> [About this exercise]: Only a number is wanted here, namely how many lines of the data contain the string "Astronomers".

> [Stored data]:
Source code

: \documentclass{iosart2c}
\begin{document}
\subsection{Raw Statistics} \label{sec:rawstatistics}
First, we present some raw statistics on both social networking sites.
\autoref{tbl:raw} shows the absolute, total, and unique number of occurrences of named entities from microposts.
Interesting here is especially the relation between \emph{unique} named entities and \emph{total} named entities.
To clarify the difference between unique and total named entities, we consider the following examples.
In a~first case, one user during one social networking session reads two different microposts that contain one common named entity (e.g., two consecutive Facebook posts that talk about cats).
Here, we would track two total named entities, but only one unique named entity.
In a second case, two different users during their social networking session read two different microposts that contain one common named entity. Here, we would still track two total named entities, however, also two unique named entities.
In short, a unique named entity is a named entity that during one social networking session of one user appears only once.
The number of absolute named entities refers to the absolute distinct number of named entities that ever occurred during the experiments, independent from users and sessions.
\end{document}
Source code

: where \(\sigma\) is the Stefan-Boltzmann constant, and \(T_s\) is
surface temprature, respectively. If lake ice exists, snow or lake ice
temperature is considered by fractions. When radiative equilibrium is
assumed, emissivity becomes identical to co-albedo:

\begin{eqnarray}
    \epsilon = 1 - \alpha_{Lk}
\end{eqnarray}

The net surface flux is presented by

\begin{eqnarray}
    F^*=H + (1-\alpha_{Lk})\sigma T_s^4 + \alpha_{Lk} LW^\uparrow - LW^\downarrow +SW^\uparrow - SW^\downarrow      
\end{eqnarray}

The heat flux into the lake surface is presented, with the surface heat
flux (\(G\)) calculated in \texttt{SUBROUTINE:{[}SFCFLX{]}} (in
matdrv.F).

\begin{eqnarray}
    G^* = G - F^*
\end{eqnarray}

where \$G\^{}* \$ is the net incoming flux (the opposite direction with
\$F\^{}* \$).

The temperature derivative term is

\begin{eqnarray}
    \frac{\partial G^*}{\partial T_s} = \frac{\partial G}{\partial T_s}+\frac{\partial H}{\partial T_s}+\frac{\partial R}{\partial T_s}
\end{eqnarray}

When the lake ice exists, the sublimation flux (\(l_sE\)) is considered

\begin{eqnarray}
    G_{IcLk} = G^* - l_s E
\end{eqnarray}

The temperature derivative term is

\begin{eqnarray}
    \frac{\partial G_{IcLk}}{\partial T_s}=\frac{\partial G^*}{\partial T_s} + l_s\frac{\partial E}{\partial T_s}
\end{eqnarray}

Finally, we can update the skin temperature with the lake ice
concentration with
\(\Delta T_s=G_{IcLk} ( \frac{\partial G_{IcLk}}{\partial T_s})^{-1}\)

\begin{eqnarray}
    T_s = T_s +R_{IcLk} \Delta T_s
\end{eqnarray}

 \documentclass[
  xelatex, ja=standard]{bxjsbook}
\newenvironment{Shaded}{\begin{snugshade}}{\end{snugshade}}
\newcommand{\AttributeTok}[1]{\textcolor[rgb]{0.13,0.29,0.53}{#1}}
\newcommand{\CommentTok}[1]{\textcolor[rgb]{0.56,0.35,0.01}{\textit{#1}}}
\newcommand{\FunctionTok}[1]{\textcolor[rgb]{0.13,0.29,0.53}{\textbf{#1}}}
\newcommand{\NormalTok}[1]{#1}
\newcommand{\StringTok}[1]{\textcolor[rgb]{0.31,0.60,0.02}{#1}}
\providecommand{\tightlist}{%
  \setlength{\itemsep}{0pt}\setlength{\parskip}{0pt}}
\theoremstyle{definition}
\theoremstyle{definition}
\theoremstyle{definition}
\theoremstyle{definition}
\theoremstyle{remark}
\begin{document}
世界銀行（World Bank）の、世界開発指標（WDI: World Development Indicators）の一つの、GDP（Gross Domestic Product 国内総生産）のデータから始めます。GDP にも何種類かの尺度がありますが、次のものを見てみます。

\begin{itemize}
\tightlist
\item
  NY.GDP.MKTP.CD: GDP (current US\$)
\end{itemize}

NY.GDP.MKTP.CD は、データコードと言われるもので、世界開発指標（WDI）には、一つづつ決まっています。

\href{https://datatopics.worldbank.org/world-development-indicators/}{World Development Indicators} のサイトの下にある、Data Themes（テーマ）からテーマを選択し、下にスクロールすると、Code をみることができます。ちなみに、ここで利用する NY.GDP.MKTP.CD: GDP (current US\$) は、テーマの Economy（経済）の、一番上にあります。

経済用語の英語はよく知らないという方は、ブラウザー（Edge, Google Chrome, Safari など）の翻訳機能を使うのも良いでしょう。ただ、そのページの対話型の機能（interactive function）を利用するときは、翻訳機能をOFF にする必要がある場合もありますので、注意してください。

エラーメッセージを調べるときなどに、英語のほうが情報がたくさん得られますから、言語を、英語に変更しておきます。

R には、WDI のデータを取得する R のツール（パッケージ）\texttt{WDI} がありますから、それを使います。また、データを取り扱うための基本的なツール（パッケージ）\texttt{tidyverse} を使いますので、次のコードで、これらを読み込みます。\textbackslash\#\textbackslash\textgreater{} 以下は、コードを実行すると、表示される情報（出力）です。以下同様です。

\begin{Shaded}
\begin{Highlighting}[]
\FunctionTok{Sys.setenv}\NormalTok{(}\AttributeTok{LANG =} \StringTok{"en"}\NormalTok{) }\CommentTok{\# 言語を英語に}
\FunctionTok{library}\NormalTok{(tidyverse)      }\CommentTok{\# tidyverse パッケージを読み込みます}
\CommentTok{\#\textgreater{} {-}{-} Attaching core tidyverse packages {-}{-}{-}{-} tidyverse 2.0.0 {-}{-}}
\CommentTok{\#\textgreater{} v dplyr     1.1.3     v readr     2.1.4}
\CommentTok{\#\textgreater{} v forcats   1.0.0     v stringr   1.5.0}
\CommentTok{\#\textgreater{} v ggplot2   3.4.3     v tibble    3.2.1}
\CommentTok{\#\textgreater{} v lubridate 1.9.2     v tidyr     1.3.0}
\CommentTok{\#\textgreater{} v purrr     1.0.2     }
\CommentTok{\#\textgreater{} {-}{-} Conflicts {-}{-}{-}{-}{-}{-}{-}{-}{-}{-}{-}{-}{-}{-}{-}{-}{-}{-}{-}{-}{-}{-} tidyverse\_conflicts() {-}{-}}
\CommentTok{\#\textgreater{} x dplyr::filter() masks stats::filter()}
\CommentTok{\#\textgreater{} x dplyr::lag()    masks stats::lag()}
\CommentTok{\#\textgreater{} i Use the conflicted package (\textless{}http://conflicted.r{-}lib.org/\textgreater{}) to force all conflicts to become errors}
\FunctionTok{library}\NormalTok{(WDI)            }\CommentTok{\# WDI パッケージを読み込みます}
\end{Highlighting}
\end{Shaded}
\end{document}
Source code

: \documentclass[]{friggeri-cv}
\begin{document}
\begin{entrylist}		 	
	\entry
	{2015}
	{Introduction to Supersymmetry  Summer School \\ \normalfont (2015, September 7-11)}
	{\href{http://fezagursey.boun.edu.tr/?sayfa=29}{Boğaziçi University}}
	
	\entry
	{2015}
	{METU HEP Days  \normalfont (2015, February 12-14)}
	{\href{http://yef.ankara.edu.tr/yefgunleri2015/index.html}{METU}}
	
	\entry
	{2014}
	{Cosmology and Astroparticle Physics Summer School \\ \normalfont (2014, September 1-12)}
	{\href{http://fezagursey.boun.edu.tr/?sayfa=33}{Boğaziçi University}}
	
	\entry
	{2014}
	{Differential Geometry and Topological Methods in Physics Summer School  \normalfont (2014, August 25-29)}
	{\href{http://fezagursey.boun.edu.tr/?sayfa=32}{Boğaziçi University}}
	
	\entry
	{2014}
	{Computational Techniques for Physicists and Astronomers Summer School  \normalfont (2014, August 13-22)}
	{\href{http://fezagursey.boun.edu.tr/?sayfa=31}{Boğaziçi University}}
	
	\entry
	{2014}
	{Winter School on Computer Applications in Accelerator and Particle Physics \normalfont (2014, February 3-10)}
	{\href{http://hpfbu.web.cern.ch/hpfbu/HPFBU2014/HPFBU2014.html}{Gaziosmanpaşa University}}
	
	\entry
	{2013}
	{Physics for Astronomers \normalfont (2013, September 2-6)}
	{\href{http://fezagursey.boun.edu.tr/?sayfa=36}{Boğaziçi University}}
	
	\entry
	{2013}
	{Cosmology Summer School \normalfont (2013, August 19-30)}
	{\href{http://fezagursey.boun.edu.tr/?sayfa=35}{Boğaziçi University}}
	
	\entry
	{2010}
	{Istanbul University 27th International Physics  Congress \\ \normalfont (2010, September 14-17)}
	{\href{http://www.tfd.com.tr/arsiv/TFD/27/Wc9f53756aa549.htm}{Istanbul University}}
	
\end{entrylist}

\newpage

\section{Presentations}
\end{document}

> [Solution below]: 2